VA Linux Systemsジャパンが開催したLinux Kernel Conference2003の講演者として来日した,次期安定版Linuxカーネル2.6のメンテナ(管理責任者)Andrew Morton氏と,最も有力なカーネル開発者の1人であるPaul 'Rusty' Russell氏に話を聞いた。

 両氏はスケーラビリティやパフォーマンスが向上したと,新カーネルの仕上がりに自信をみせる。また,SCO訴訟問題(関連記事一覧)については権利侵害の可能性を調査したが発見できなかった,裁判などで問題個所が明らかになれば数分で,遅くとも数日で除去または修正できると述べた(聞き手は日経Linux編集 麻生二郎,日経システム構築 副編集長 高橋信頼)

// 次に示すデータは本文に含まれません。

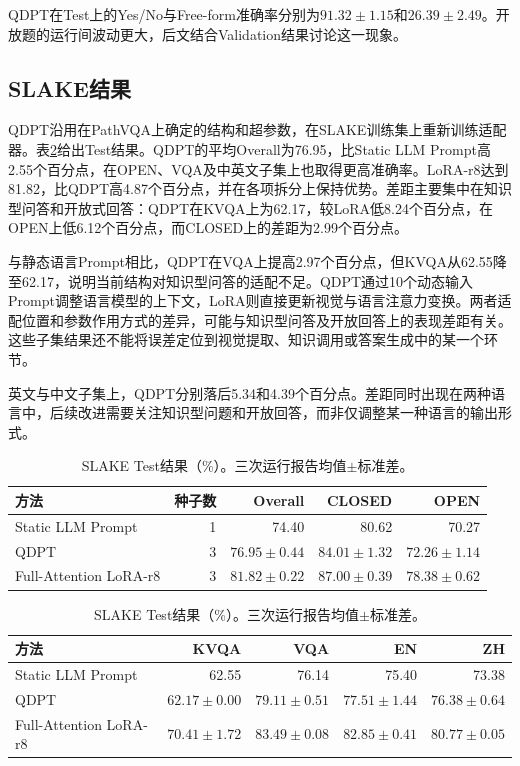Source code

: \documentclass[pdflatex,sn-mathphys-num]{sn-jnl}
\begin{document}
QDPT在Test上的Yes/No与Free-form准确率分别为$91.32\pm1.15$和$26.39\pm2.49$。开放题的运行间波动更大，后文结合Validation结果讨论这一现象。

\subsection{SLAKE结果}

QDPT沿用在PathVQA上确定的结构和超参数，在SLAKE训练集上重新训练适配器。表\ref{tab:slake-results}给出Test结果。QDPT的平均Overall为76.95，比Static LLM Prompt高2.55个百分点，在OPEN、VQA及中英文子集上也取得更高准确率。LoRA-r8达到81.82，比QDPT高4.87个百分点，并在各项拆分上保持优势。差距主要集中在知识型问答和开放式回答：QDPT在KVQA上为62.17，较LoRA低8.24个百分点，在OPEN上低6.12个百分点，而CLOSED上的差距为2.99个百分点。

与静态语言Prompt相比，QDPT在VQA上提高2.97个百分点，但KVQA从62.55降至62.17，说明当前结构对知识型问答的适配不足。QDPT通过10个动态输入Prompt调整语言模型的上下文，LoRA则直接更新视觉与语言注意力变换。两者适配位置和参数作用方式的差异，可能与知识型问答及开放回答上的表现差距有关。这些子集结果还不能将误差定位到视觉提取、知识调用或答案生成中的某一个环节。

英文与中文子集上，QDPT分别落后5.34和4.39个百分点。差距同时出现在两种语言中，后续改进需要关注知识型问题和开放回答，而非仅调整某一种语言的输出形式。

\begin{table}[t]
    \centering
    \caption{SLAKE Test结果（\%）。三次运行报告均值$\pm$标准差。}
    \label{tab:slake-results}
    \scriptsize
    \begin{tabular}{@{}lrrrr@{}}
        \toprule
        方法 & 种子数 & Overall & CLOSED & OPEN \\
        \midrule
        Static LLM Prompt & 1 & 74.40 & 80.62 & 70.27 \\
        QDPT & 3 & $76.95\pm0.44$ & $84.01\pm1.32$ & $72.26\pm1.14$ \\
        Full-Attention LoRA-r8 & 3 & $81.82\pm0.22$ & $87.00\pm0.39$ & $78.38\pm0.62$ \\
        \bottomrule
    \end{tabular}
    \par\smallskip
    \begin{tabular}{@{}lrrrr@{}}
        \toprule
        方法 & KVQA & VQA & EN & ZH \\
        \midrule
        Static LLM Prompt & 62.55 & 76.14 & 75.40 & 73.38 \\
        QDPT & $62.17\pm0.00$ & $79.11\pm0.51$ & $77.51\pm1.44$ & $76.38\pm0.64$ \\
        Full-Attention LoRA-r8 & $70.41\pm1.72$ & $83.49\pm0.08$ & $82.85\pm0.41$ & $80.77\pm0.05$ \\
        \bottomrule
    \end{tabular}
\end{table}
\end{document}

--- カーネル2.6の最も重要な新機能は何でしょうか。

 
  Andrew Morton氏
Morton氏:最も期待しているのは,サーバーに関してはスケーラビリティです。カーネル2.4は4~8プロセッサのSMP(対称型マルチプロセサ)をターゲットとしていました。カーネル2.6のターゲットは16から32プロセサです。

 デスクトップ用途では,ユーザー・インタフェースの反応が向上したことが感じられるはずです。プロセス・スケジューラを改良したためです。

 組み込み向け用途では,MMU(メモリー管理ユニット)がない組み込み用途向けCPUで動作させることができるようになりました。

 Oracleなどに有用なデータベース向けの機能として,Direct I/Oと呼ぶ機能(RAWデバイスに似た機能)を備えました。

 ディスク性能も向上しています。ext2ファイル・システムの場合,2倍くらい速くなりました。ext3ファイル・システムでは10倍速くなりました。Anticipatory(予測)I/O SchedulerというI/Oスケジューラを使うことで,場合によって100倍速くなるケースもあります。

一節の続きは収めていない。